Escutas
O decreto de
intervenção federal no Rio de janeiro, com a nomeação de um general do Exército
para assumir o comando da Segurança Pública do estado e o resultado de algumas
enquetes que demostram um percentual importante de pessoas acreditando que essa
intervenção irá por fim à onda de violência me remetem às vozes de algumas
manifestações, coletivas e isoladas, nos anos que antecederam o golpe.
Naqueles anos,
as mídias oficiais e alternativas apresentavam vídeos e fotos com pessoas
solicitando a intervenção militar para pôr termo à corrupção e à violência
urbana.
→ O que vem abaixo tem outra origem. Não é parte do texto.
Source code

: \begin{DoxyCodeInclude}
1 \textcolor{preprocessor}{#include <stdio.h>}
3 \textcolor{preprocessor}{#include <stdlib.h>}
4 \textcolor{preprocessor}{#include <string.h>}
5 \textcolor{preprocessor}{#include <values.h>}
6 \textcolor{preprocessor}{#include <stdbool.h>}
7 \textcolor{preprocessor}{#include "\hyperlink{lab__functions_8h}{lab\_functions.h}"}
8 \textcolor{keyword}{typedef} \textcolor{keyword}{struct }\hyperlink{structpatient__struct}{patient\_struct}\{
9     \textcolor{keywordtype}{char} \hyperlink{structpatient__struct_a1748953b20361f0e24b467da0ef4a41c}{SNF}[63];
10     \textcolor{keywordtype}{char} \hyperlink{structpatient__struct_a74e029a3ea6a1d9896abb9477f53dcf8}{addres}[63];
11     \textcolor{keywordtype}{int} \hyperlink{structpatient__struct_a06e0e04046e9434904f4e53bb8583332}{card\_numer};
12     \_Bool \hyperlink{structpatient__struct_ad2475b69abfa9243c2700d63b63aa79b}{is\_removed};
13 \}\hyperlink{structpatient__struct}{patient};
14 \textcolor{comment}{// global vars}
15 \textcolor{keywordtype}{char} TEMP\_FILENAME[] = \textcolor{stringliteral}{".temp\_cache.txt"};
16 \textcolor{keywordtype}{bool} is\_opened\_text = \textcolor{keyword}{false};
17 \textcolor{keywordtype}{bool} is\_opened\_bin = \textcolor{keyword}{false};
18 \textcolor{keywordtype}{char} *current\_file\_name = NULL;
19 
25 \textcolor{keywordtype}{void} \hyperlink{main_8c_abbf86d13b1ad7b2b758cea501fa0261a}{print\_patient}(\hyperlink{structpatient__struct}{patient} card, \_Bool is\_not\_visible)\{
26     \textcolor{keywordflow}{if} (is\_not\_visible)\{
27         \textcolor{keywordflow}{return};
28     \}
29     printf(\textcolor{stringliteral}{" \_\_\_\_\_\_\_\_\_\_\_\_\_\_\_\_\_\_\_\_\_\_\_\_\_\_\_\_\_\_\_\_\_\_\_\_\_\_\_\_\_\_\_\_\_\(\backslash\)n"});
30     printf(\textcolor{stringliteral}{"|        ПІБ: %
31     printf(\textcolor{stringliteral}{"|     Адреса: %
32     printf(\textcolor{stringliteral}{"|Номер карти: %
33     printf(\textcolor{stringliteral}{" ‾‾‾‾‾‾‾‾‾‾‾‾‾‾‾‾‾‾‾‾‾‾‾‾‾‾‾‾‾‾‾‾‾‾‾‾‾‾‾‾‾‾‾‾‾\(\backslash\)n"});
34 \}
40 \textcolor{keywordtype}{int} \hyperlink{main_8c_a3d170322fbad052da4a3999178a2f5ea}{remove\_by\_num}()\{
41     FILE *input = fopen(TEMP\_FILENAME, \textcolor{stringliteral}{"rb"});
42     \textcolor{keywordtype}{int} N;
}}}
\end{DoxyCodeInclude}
Saudosistas do período do governo militar que, decerto, não viveram na
pele o terror dos desaparecimentos, das extradições e da tortura, insistindo na
negação das mazelas daquele período (escândalos de corrupção, escassez de
alimentos, inflação e desemprego). Alguns jovens, talvez filhos desses
saudosistas também reverberam as vozes de seu grupo social. Estes não fazem
sequer ideia da violência e crueldade dos tempos passados.
Passado o
espanto, busco entender o que queriam, de fato, dizer aquelas vozes que se sentiam
ameaçadas pela democracia e por políticas que promovam a justiça social. O que querem
que ouçamos as pessoas que confundem equidade com ditadura comunista¿
Chegando mais
perto, percebemos que algumas daquelas pessoas não pensam duas vezes na hora de
insinuar o “cafezinho”, quando são pegos infringindo as leis de trânsito. Vemos
muitas ultrapassarem pelo acostamento, cortando pela direita, costurando,
jogando o farol alto em quem está a sua frente.
Em alguns
momentos, quando olhamos de perto, vemos os que adotam a prática de levar
idosos e crianças para bancos e supermercados a fim de usufruírem de seus
direitos especiais. Numa praça de alimentação cheia, observamos que não se
inibem em ocupar uma mesa quando ainda nem compraram o alimento que vão comer,
deixando outros com a bandeja na mão de pé.
Nos
transportes coletivos, alguns sentam em bancos preferenciais não levantando, de
forma alguma, para aqueles que têm direito, gestantes, pessoas com criança de
colo, idosos, obesos e pessoas com deficiência.
Algumas são
baloeiros. Soltam balões, apesar dos incêndios e de ser prática
proibida. Tantos andam pelas calçadas com seus cachorros e deixam, por lá, os
seus dejetos. Ou compram animais silvestres para o seu próprio deleite. Há os
que não pensam duas vezes antes de ofender, de enfiar um soco na cara ou mesmo de puxar uma arma, num conflito qualquer, frente àqueles que os contrariam
em suas relações em sociedade.
Verificamos
que alguns se envaidecem em alardear as garantias do padrinho que lhes deu
acesso a empregos, cargos e bons salários. Têm aqueles que defendem o Estado
mínimo e a privatização das instituições públicas, mas se beneficiam, ou se
beneficiaram, das mesmas. Muitos, tendo recursos para arcar com os custos da
educação, por exemplo, não se constrangem em usufruir da rede pública,
tampouco, abrem mão de seus empregos ou cargos na máquina estatal para
viverem nas ondas do mercado privado.
De perto,
vemos que muitos que defendem o ordenamento neoliberal e governos autoritários têm
teto de vidro. Daí, surge a pergunta: o que, de fato, estão reivindicando essas
pessoas?
Se refletirmos
sobre a prática social de muitas dessas pessoas, concluímos que há deficiência de limites. Muitas
são egocêntricas e não pensam na coletividade. Não sabem esperar,
ceder, dar lugar, nem ouvir não. Seus valores e princípios são frágeis. Por
isso, talvez, ao intuírem a ausência de limites em si mesmos, reivindicam governos
autoritários, desejando a ordem através do medo. Talvez, queiram apenas limites externos explícitos e supervisionados.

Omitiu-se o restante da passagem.